A few observations on the above results:

  • The United States is the market with the highest demand for anime exported from Japan.
  • The Philippines comes second to the US with about half as much demand for Japanese content. Outside of its home market in Asia, Japanese anime is most in demand in the Philippines. This has consistently been the case as far back as 2018 when we first looked at anime travelability.
  • Brazil stands out as the most anime-loving market in Latin America.

Diving further into market differences, we break down the top Japanese anime titles in the highest opportunity markets. The chart below shows the top 25 anime titles globally and how each ranks within the most anime-loving markets. These shows can roughly be thought of as falling into three categories:

  • Global Hits - Shows like Attack on Titan and My Hero Academia that are globally in-demand across markets.
  • Rising Stars - Shows that may have had early success in Japan but are gradually being discovered by global audiences.
  • Local Favorites - Shows that, for various reasons, have unique market specific appeal.

Top_global_animes.png

Dragon Ball Super exemplifies how titles often peak in Japan before other markets due to a lag time in dubbing and distribution to international markets. It is the 7th most in-demand anime series globally, but only the 65th most in-demand series in Japan. However in 2017, the year of this series premiere, it was the 14th most in-demand show overall in Japan and the 39th most in-demand show in the US.

These results show how Japan serves as a trendsetter and early indicator - there can be a lag before home-market preferences reach the rest of the world.

When we last did this analysis, we highlighted Haikyu!! as potentially the next Japanese anime to break out globally - and in fact it has not only moved up the rankings in global markets but in Japan as well compared to the last time we looked at it. It is still more popular in its home market than the rest of the world (the 6th most in-demand anime in Japan, 11th ranked globally) but the gap between its home market demand and global demand has narrowed. Last year there was a gap of 12 spots between its rank in Japan and its rank in the US (#12 vs #24). This year that gap has narrowed to 7 spots.

Of course lag time doesn’t explain all the differences in anime preference between markets. Naruto: Shippuden is an example of an anime series that has consistently performed better abroad than in Japan. This year it was the 3rd most in-demand anime globally but ranked only 67 in Japan. Even when we look at how it performed when its final season was released, it ranked significantly higher in the US than in Japan during the first month of its final season (#1 vs #37).

This shows that there is not always a delayed demand effect but that some anime series simply appeal to international audiences more. Two examples of this stand out from the above data: Sword Art Online has exceptionally high demand in China alone while Is It Wrong to Try to Pick Up Girls in a Dungeon excels in Germany more than any other market here. These results hint at the potential for anime series produced mainly for international export or even non-Japanese origin anime to satisfy global audiences.

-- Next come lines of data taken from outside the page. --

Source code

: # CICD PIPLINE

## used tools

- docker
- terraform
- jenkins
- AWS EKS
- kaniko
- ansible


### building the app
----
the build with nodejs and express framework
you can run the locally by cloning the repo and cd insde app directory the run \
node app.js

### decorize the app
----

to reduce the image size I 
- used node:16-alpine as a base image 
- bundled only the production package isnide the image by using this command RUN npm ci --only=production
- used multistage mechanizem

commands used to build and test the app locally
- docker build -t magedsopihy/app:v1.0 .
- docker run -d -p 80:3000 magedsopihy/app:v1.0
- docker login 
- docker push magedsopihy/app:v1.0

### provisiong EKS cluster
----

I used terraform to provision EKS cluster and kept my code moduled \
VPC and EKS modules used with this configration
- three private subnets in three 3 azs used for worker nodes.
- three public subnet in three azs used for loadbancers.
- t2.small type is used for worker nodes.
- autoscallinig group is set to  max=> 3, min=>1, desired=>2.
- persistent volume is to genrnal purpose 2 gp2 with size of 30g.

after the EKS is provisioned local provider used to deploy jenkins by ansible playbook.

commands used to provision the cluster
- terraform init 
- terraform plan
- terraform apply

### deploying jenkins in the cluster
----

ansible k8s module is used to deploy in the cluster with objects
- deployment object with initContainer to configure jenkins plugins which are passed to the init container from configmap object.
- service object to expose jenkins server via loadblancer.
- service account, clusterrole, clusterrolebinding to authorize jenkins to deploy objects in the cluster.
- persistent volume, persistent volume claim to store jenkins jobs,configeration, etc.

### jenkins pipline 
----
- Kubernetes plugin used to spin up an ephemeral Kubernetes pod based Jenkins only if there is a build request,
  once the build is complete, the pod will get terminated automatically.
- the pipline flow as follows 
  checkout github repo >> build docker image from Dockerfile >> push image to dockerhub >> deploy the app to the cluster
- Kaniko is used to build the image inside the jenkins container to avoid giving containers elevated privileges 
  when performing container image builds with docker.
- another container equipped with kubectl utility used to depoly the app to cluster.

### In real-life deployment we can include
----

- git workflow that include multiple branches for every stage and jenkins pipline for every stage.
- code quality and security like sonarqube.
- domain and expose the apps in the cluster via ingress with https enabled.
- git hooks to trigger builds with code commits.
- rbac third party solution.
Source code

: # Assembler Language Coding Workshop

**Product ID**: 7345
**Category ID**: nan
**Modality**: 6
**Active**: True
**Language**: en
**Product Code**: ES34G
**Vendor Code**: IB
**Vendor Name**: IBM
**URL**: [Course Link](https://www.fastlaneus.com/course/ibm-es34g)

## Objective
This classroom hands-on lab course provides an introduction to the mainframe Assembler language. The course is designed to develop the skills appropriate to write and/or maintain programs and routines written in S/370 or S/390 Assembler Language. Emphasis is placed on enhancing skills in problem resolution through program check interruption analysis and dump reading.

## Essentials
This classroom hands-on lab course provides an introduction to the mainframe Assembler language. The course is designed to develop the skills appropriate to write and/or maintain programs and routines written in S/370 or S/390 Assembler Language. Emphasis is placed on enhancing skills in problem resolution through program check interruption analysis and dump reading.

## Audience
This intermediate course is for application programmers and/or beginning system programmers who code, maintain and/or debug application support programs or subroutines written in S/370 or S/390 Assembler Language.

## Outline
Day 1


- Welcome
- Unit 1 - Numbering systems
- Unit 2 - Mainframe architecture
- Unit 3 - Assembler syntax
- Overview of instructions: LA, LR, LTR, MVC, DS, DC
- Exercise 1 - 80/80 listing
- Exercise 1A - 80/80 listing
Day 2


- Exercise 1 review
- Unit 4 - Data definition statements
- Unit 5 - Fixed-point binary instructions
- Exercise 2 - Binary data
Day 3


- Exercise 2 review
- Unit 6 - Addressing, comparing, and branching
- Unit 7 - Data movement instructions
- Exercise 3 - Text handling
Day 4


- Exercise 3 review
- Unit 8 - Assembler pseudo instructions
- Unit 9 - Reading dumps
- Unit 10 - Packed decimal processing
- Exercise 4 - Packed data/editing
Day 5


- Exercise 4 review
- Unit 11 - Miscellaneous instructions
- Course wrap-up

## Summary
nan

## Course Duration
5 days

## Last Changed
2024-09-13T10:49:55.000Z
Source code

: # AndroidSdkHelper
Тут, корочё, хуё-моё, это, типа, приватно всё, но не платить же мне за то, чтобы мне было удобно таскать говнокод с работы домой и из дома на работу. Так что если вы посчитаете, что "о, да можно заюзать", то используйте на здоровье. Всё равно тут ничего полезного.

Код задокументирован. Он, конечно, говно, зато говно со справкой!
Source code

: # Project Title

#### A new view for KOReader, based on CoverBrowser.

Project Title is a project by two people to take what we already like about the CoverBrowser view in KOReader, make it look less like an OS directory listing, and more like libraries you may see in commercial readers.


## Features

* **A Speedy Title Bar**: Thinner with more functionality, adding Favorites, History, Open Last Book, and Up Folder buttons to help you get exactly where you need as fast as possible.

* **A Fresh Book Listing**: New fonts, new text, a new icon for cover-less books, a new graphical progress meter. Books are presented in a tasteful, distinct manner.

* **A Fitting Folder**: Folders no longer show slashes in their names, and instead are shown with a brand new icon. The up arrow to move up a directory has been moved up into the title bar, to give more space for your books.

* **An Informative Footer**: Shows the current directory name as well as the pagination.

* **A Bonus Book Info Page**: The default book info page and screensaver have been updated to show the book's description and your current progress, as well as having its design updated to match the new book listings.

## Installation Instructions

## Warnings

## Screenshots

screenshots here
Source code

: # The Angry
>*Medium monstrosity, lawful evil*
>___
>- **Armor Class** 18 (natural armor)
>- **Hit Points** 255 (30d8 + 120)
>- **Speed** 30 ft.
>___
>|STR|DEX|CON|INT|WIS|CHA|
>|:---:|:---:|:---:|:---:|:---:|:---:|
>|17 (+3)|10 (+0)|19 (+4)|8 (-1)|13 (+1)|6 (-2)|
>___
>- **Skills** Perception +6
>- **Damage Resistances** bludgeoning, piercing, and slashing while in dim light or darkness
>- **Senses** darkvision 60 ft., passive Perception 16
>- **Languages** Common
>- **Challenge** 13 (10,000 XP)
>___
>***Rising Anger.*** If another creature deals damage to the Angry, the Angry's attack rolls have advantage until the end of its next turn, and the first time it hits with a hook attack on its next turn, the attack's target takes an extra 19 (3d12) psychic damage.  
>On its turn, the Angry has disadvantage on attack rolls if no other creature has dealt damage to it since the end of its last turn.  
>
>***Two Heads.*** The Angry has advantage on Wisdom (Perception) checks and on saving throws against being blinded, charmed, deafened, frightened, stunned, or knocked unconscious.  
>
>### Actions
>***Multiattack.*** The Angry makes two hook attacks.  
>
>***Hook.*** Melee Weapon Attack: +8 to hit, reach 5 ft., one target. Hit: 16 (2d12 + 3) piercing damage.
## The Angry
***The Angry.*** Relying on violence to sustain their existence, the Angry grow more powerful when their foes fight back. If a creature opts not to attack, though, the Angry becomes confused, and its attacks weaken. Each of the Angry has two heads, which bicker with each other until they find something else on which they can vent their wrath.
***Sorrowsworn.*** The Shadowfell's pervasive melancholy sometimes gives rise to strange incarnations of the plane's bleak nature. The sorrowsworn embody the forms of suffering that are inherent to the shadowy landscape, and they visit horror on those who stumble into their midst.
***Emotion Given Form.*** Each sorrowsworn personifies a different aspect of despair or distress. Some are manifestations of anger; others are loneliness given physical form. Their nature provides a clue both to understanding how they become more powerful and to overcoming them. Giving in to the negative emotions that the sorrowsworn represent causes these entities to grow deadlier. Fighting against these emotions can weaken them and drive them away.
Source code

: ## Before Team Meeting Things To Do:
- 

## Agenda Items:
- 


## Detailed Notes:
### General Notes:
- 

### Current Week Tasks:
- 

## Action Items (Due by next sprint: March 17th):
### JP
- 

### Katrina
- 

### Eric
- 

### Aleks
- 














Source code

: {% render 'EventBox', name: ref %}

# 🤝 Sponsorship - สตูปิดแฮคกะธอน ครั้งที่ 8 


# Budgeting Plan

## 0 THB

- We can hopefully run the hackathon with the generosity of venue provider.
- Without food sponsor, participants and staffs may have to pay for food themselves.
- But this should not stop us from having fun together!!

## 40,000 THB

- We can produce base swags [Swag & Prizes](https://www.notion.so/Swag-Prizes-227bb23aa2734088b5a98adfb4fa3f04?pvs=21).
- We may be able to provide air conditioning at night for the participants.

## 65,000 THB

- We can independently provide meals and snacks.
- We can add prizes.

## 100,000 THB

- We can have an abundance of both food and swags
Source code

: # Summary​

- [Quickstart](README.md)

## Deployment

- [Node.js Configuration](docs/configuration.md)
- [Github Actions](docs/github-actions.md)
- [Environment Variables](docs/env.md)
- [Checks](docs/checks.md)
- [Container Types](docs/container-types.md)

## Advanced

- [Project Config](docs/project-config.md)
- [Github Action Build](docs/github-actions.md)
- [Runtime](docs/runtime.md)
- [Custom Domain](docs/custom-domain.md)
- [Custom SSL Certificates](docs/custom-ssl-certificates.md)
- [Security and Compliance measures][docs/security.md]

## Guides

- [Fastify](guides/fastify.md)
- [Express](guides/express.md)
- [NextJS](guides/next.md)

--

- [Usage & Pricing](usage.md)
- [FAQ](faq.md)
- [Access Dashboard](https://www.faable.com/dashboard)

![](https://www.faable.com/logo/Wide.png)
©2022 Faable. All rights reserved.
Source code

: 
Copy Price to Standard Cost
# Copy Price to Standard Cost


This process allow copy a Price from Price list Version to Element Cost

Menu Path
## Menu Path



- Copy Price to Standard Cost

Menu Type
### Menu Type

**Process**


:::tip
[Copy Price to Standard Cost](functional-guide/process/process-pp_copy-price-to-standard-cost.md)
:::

To sum up, Japanese anime is no longer a niche genre of content. It is among the most in-demand subgenres in the world. Despite this, anime still remains undersupplied relative to audiences’ demand for it. There are targeted opportunities for anime producers to create specific types of anime content and even tailor these to the tastes of particular markets. Platforms can also not afford to overlook anime as a powerful tool for attracting subscribers from the growing global anime audience.